Aan de oplegging van de disciplinaire straf lag tevens ten grondslag de vondst van een minitelefoon in klagers cel. De beroepscommissie ziet onvoldoende aanleiding om nader onderzoek te doen naar het eigenaarschap van de telefoon, nu deze telefoon op klagers cel is aangetroffen en klager zelf de beschikking had over de sleutel van zijn cel. Klager kan daarom verantwoordelijk worden gehouden voor de minitelefoon die op zijn cel is aangetroffen.

Gelet op het voorgaande zal de beroepscommissie het beroep gedeeltelijk gegrond verklaren, namelijk voor zover de directeur aan de oplegging van de disciplinaire straf de aanwezigheid van 160 pillen bevattende amfetamine ten grondslag heeft gelegd. Op dit onderdeel zal de uitspraak van de beklagcommissie worden vernietigt en het beklag alsnog gegrond worden verklaard. Nu de rechtsgevolgen van de bestreden beslissing niet meer ongedaan gemaakt kunnen worden, ziet de beroepscommissie aanleiding klager een  tegemoetkoming toe te kennen.
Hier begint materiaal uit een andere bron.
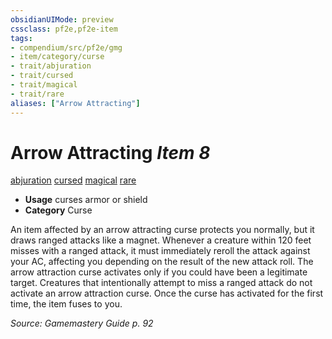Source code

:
 ```yaml
---
obsidianUIMode: preview
cssclass: pf2e,pf2e-item
tags:
- compendium/src/pf2e/gmg
- item/category/curse
- trait/abjuration
- trait/cursed
- trait/magical
- trait/rare
aliases: ["Arrow Attracting"]
---
```

# Arrow Attracting *Item 8*  
[abjuration](rules/traits/abjuration.md)  [cursed](rules/traits/cursed-gmg.md)  [magical](rules/traits/magical.md)  [rare](rules/traits/rare.md)  

- **Usage** curses armor or shield
- **Category** Curse

An item affected by an arrow attracting curse protects you normally, but it draws ranged attacks like a magnet. Whenever a creature within 120 feet misses with a ranged attack, it must immediately reroll the attack against your AC, affecting you depending on the result of the new attack roll. The arrow attraction curse activates only if you could have been a legitimate target. Creatures that intentionally attempt to miss a ranged attack do not activate an arrow attraction curse. Once the curse has activated for the first time, the item fuses to you.

*Source: Gamemastery Guide p. 92*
Zij bepaalt de hoogte van die tegemoetkoming op € 50,=.

Voor het overige zal het beroep ongegrond worden verklaard.

 

4.         De uitspraak

De beroepscommissie verklaart het beroep gedeeltelijk gegrond, namelijk voor zover de directeur aan de oplegging van de disciplinaire straf de aanwezigheid van 160 pillen bevattende amfetamine ten grondslag heeft gelegd, vernietigt op dit punt de uitspraak van de beklagcommissie, verklaart het beklag alsnog gegrond en bepaalt dat aan klager een tegemoetkoming toekomt van € 50,=. Zij verklaart het beroep voor het overige ongegrond en bevestigt in zoverre de uitspraak van de beklagcommissie.

 

Aldus gegeven door de beroepscommissie voornoemd, bestaande uit mr. C.M. van der Bas, voorzitter, U.P. Burke en drs. P.J.M. van Puffelen, leden, in tegenwoordigheid van mr. L.E.M. Meekenkamp, secretaris, op 29 januari 2018.